# [DIRECTIONS]
Take the entries below and print only the lines from the one with "Perform the following steps 500 times" through the one with "Add the 2 fits", exactly as they stand, both ends included.

(Stored data entries)
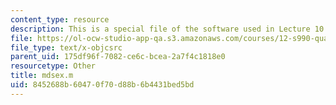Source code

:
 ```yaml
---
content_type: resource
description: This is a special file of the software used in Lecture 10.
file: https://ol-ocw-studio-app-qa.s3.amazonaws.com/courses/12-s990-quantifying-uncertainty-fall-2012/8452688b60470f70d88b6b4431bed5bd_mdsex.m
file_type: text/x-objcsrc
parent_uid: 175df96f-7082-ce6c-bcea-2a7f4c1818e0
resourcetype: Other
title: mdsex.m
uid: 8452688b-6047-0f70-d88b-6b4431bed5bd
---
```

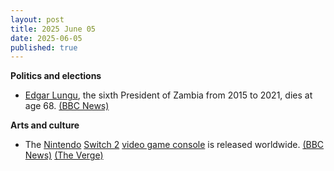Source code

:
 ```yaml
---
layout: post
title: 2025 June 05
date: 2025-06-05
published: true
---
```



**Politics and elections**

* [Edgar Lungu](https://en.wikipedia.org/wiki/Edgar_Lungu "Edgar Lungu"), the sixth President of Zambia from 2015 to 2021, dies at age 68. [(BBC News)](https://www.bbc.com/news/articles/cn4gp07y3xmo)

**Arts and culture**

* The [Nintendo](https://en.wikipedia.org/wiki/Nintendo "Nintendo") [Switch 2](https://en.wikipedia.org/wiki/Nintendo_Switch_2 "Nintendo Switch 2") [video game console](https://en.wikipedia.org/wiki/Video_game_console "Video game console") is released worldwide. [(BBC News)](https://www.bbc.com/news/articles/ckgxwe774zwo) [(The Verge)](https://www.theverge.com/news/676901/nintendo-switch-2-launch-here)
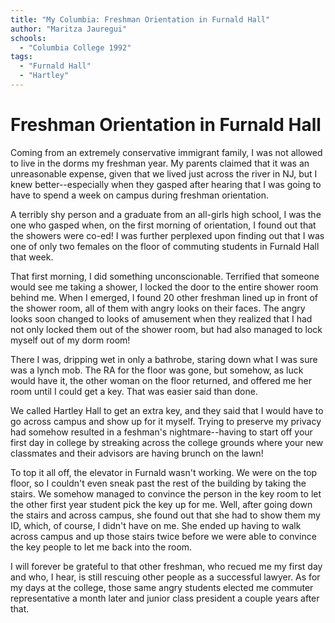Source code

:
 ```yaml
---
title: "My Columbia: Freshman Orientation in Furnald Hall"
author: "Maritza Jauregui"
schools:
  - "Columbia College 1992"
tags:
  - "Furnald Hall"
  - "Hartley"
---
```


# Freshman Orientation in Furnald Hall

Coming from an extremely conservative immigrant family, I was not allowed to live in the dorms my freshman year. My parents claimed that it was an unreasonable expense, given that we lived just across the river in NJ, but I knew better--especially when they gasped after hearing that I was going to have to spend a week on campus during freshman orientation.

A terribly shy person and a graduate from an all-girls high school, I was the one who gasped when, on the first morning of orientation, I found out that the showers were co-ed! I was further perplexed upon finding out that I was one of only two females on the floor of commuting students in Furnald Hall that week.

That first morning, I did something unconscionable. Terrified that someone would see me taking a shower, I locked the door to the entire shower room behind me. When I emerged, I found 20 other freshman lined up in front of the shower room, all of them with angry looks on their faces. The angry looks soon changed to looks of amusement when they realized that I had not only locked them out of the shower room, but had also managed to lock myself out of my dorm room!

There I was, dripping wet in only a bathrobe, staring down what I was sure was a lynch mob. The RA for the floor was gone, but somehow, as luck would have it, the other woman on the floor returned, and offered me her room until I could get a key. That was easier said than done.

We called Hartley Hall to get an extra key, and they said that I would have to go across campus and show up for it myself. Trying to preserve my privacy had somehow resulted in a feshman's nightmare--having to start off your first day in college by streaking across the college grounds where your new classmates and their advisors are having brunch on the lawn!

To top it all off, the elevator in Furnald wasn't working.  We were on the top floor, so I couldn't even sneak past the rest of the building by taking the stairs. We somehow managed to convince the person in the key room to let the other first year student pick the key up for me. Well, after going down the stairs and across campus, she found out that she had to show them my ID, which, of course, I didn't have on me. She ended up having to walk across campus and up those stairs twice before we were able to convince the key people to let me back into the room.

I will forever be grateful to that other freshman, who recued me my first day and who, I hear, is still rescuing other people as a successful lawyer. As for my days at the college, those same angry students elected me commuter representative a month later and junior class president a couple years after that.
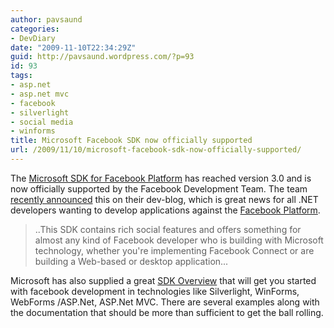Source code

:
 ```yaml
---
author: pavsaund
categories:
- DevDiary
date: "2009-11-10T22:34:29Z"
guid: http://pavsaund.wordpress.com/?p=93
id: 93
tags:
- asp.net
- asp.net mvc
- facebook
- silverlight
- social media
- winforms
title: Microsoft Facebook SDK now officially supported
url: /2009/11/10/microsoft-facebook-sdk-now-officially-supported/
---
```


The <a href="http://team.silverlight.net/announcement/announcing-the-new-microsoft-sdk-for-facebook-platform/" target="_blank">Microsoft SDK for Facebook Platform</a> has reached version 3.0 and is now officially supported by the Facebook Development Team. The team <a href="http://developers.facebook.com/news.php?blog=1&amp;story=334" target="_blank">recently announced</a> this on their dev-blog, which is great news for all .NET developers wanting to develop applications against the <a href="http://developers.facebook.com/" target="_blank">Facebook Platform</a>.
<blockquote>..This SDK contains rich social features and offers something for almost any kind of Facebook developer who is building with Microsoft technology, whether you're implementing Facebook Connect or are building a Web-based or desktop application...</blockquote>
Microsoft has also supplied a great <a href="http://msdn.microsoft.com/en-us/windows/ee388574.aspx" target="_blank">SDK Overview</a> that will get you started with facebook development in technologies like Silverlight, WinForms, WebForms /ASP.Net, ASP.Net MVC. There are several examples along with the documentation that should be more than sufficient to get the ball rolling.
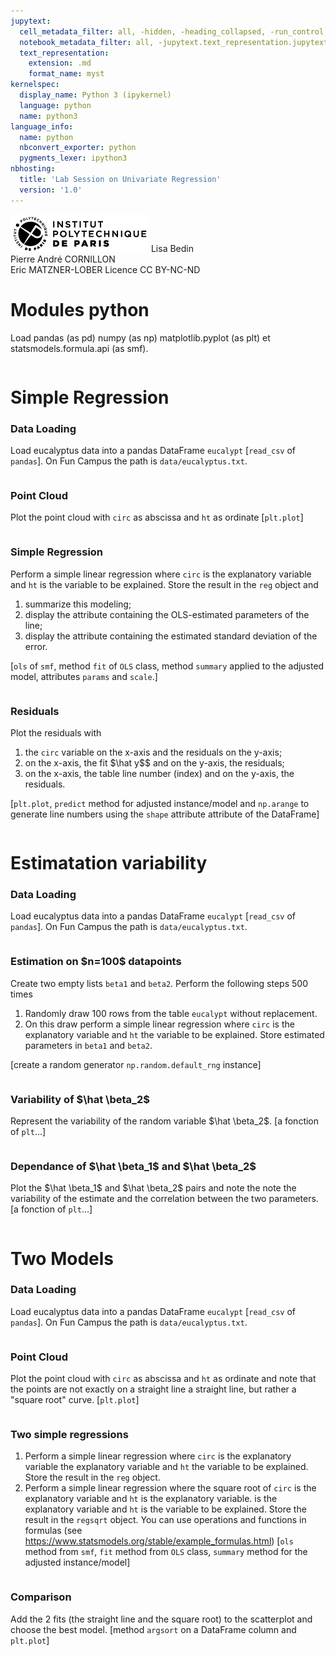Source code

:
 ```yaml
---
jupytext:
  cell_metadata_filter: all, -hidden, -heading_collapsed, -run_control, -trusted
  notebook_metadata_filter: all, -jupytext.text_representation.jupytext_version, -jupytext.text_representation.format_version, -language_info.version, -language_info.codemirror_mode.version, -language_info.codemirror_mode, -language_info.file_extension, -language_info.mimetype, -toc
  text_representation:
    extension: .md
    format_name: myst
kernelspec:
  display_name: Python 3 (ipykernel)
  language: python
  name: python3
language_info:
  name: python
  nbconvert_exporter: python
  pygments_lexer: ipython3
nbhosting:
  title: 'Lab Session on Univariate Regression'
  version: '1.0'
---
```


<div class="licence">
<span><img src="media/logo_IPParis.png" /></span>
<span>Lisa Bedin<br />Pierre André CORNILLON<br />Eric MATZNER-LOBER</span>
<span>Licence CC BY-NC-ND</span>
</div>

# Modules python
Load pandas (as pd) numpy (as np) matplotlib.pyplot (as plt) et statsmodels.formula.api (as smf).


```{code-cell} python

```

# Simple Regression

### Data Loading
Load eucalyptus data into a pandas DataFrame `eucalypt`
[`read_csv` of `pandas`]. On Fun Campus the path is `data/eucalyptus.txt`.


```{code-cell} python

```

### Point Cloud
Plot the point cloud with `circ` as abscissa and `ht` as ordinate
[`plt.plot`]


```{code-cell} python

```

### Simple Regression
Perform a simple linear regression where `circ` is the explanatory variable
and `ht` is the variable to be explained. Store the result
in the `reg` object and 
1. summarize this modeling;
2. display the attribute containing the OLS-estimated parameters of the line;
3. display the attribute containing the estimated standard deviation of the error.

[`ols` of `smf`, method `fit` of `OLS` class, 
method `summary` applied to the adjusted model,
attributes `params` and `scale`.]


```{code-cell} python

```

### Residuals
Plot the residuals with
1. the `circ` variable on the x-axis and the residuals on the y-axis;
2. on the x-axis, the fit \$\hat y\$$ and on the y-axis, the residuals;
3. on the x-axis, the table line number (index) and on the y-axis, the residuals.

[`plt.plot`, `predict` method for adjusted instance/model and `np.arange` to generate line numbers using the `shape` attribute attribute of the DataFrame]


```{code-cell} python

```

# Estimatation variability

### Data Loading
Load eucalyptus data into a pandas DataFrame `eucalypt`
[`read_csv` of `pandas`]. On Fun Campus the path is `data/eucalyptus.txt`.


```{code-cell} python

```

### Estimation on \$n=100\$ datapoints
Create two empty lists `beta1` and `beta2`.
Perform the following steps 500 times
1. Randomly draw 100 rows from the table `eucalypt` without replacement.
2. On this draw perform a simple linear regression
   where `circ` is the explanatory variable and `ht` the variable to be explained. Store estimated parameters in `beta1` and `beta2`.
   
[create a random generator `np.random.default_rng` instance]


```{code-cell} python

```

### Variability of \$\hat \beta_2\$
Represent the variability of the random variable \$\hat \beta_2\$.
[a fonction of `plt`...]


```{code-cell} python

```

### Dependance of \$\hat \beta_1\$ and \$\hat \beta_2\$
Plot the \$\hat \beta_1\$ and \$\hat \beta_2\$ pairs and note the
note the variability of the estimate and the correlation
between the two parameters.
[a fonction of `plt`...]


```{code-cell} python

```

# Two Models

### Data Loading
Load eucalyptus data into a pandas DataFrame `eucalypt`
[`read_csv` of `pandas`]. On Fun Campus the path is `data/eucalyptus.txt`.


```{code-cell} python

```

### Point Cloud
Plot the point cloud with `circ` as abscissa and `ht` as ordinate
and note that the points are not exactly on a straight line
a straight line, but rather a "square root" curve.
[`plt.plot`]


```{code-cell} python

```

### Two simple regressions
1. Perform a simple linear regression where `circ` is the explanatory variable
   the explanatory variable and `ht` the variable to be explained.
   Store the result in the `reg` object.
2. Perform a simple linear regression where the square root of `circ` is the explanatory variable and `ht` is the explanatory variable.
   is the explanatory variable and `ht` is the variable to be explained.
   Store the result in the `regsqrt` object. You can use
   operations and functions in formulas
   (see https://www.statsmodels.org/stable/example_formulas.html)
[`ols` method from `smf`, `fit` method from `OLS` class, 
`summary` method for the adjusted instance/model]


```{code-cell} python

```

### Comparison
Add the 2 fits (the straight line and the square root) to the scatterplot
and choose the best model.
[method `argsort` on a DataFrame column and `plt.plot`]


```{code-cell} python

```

# [YOUR RESPONSE]
Perform the following steps 500 times
1. Randomly draw 100 rows from the table `eucalypt` without replacement.
2. On this draw perform a simple linear regression
   where `circ` is the explanatory variable and `ht` the variable to be explained. Store estimated parameters in `beta1` and `beta2`.
   
[create a random generator `np.random.default_rng` instance]


```{code-cell} python

```

### Variability of \$\hat \beta_2\$
Represent the variability of the random variable \$\hat \beta_2\$.
[a fonction of `plt`...]


```{code-cell} python

```

### Dependance of \$\hat \beta_1\$ and \$\hat \beta_2\$
Plot the \$\hat \beta_1\$ and \$\hat \beta_2\$ pairs and note the
note the variability of the estimate and the correlation
between the two parameters.
[a fonction of `plt`...]


```{code-cell} python

```

# Two Models

### Data Loading
Load eucalyptus data into a pandas DataFrame `eucalypt`
[`read_csv` of `pandas`]. On Fun Campus the path is `data/eucalyptus.txt`.


```{code-cell} python

```

### Point Cloud
Plot the point cloud with `circ` as abscissa and `ht` as ordinate
and note that the points are not exactly on a straight line
a straight line, but rather a "square root" curve.
[`plt.plot`]


```{code-cell} python

```

### Two simple regressions
1. Perform a simple linear regression where `circ` is the explanatory variable
   the explanatory variable and `ht` the variable to be explained.
   Store the result in the `reg` object.
2. Perform a simple linear regression where the square root of `circ` is the explanatory variable and `ht` is the explanatory variable.
   is the explanatory variable and `ht` is the variable to be explained.
   Store the result in the `regsqrt` object. You can use
   operations and functions in formulas
   (see https://www.statsmodels.org/stable/example_formulas.html)
[`ols` method from `smf`, `fit` method from `OLS` class, 
`summary` method for the adjusted instance/model]


```{code-cell} python

```

### Comparison
Add the 2 fits (the straight line and the square root) to the scatterplot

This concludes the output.